Thirteen of the 18 breeds had a lower probability of death in year 0–1 than year 1–2 in the life tables, some slightly and others substantially. This finding goes against the evidence that mortality is higher in puppy (0–26 weeks) and juvenile (27–52 weeks) periods than young adult period (1–2 years) and empirical results in human life tables15,33,34. This may, in part, be due to substantial puppy mortality occurring before individuals can be registered to a primary veterinary clinic resulting in these deaths not appearing in the current dataset. A more accurate estimation of life expectancy from birth would be possible if all the currently unavailable puppy mortality information could be recovered.
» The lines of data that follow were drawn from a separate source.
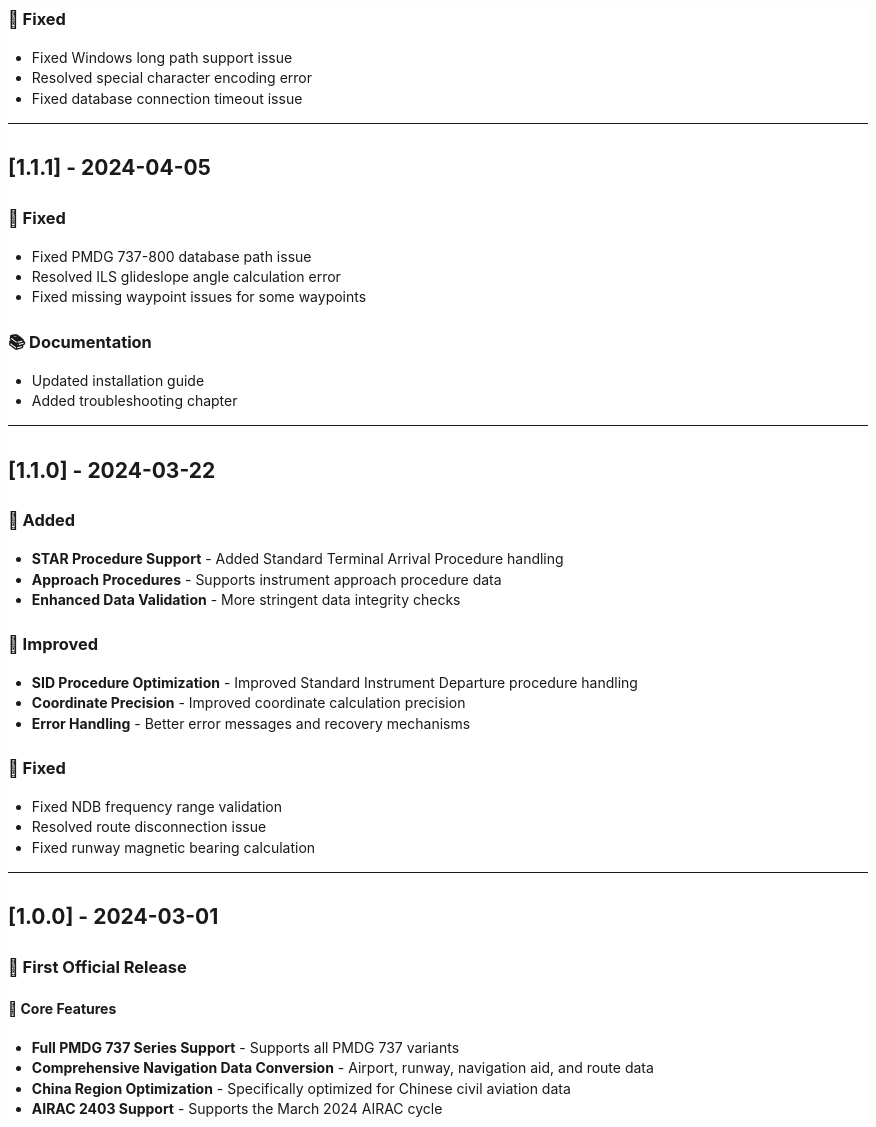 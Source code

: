 ### 🐛 Fixed
- Fixed Windows long path support issue
- Resolved special character encoding error
- Fixed database connection timeout issue

---

## [1.1.1] - 2024-04-05

### 🐛 Fixed
- Fixed PMDG 737-800 database path issue
- Resolved ILS glideslope angle calculation error
- Fixed missing waypoint issues for some waypoints

### 📚 Documentation
- Updated installation guide
- Added troubleshooting chapter

---

## [1.1.0] - 2024-03-22

### 🚀 Added
- **STAR Procedure Support** - Added Standard Terminal Arrival Procedure handling
- **Approach Procedures** - Supports instrument approach procedure data
- **Enhanced Data Validation** - More stringent data integrity checks

### 🔧 Improved
- **SID Procedure Optimization** - Improved Standard Instrument Departure procedure handling
- **Coordinate Precision** - Improved coordinate calculation precision
- **Error Handling** - Better error messages and recovery mechanisms

### 🐛 Fixed
- Fixed NDB frequency range validation
- Resolved route disconnection issue
- Fixed runway magnetic bearing calculation

---

## [1.0.0] - 2024-03-01

### 🎉 First Official Release

#### 🚀 Core Features
- **Full PMDG 737 Series Support** - Supports all PMDG 737 variants
- **Comprehensive Navigation Data Conversion** - Airport, runway, navigation aid, and route data
- **China Region Optimization** - Specifically optimized for Chinese civil aviation data
- **AIRAC 2403 Support** - Supports the March 2024 AIRAC cycle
Life tables in companion animals offer extensive applications. Similar to a common application for human life table studies, comparison between life tables can support deeper insight into the health of dogs of differing demographics such as sex and breed over time and space62,63. When life tables are generated periodically for a specific population, changes in the life expectancy and the probability of death at specific ages can indicate changes in the general health and welfare of the population. Comparison of life tables among the populations of different traits such as breed or conformation can also identify less healthy or more vulnerable populations62, as demonstrated in our study (especially for breeds). Advanced life table modelling can offer useful information allowing the quantification of disease burden on health and welfare in human and companion animals2,64,65. Quantification of disease burden is important because it can assist with the prioritisation of health conditions for targeted reform66,67,68. Coupling these findings with cost-effective analysis on disease prevention and control can assist to allocate resources to priority health conditions and achieve efficient improvements in the health and welfare of the overall population69. The value of disease burden quantification has been demonstrated by the Global Burden of Disease project of the World Health Organization to improve human health70. The Global Burden of Disease uses the Disability-Adjusted Life Year framework that incorporates life tables as part of the methodology to quantify the burden of many diseases (369 diseases and injuries in 2019)64,65. The Disability-Adjusted Life Year has been adapted into the Welfare-Adjusted Life Years (WALY) to quantify the burden of common diseases on dogs welfare2. The WALY constitutes two elements, (a) years lived with impaired welfare, which is the years having a certain disease weighted by its severity and (b) years of life lost due to the premature death caused by the disease or resulting assisted death. Future life table modelling that accounts for comorbidity and demographics of dogs can offer information about years of life lost based upon the life expectancy at the age of death for the individual animal affected.

Life tables highlight the value of interpreting life expectancy annually, especially at older ages, where differences in life expectancy between ages become narrower. Thus, the current authors propose that life table literacy is important for veterinary professionals, shelter staff, and dog owners because it can optimise decision-making and subsequently can positively impact dog welfare. Life table literacy will promote realistic expectations for the life expectancy of dogs at different ages, helping to make treatment plans for illness and end of life decisions. Shelters and charities can also incorporate this information in the adoption process ensuring that potential dog owners understand the expected length of ownership commitment required for dogs of different breeds, ages, and neuter status.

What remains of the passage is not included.